PROBLEM TO SOLVE:
What is needed is a word-for-word transcription of every record below.

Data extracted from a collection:
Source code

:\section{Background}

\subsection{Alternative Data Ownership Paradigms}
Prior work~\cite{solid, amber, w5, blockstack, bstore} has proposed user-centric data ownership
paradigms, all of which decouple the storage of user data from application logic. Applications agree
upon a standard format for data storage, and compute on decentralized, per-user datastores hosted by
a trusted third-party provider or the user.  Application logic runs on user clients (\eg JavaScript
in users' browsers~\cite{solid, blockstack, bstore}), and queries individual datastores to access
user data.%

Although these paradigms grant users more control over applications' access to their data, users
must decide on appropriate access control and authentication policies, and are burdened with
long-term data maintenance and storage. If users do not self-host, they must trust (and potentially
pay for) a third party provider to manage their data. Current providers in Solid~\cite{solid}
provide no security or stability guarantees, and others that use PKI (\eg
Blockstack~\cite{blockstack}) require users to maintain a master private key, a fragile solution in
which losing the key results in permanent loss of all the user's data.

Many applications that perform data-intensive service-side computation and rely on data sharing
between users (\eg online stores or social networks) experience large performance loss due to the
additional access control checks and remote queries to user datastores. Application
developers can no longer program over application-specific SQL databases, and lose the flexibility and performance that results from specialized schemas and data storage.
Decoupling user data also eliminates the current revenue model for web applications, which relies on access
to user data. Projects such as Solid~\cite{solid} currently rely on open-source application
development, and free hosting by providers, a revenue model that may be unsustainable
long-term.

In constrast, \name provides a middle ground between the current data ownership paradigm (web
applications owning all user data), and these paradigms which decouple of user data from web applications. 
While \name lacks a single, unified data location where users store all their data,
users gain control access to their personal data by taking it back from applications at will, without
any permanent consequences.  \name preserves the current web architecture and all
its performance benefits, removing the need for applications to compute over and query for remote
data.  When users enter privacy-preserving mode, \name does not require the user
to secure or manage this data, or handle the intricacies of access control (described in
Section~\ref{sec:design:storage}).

OUTPUT OF THE EXERCISE:
Source code

:\section{Background}

\subsection{Alternative Data Ownership Paradigms}
Prior work~\cite{solid, amber, w5, blockstack, bstore} has proposed user-centric data ownership
paradigms, all of which decouple the storage of user data from application logic. Applications agree
upon a standard format for data storage, and compute on decentralized, per-user datastores hosted by
a trusted third-party provider or the user.  Application logic runs on user clients (\eg JavaScript
in users' browsers~\cite{solid, blockstack, bstore}), and queries individual datastores to access
user data.%

Although these paradigms grant users more control over applications' access to their data, users
must decide on appropriate access control and authentication policies, and are burdened with
long-term data maintenance and storage. If users do not self-host, they must trust (and potentially
pay for) a third party provider to manage their data. Current providers in Solid~\cite{solid}
provide no security or stability guarantees, and others that use PKI (\eg
Blockstack~\cite{blockstack}) require users to maintain a master private key, a fragile solution in
which losing the key results in permanent loss of all the user's data.

Many applications that perform data-intensive service-side computation and rely on data sharing
between users (\eg online stores or social networks) experience large performance loss due to the
additional access control checks and remote queries to user datastores. Application
developers can no longer program over application-specific SQL databases, and lose the flexibility and performance that results from specialized schemas and data storage.
Decoupling user data also eliminates the current revenue model for web applications, which relies on access
to user data. Projects such as Solid~\cite{solid} currently rely on open-source application
development, and free hosting by providers, a revenue model that may be unsustainable
long-term.

In constrast, \name provides a middle ground between the current data ownership paradigm (web
applications owning all user data), and these paradigms which decouple of user data from web applications. 
While \name lacks a single, unified data location where users store all their data,
users gain control access to their personal data by taking it back from applications at will, without
any permanent consequences.  \name preserves the current web architecture and all
its performance benefits, removing the need for applications to compute over and query for remote
data.  When users enter privacy-preserving mode, \name does not require the user
to secure or manage this data, or handle the intricacies of access control (described in
Section~\ref{sec:design:storage}).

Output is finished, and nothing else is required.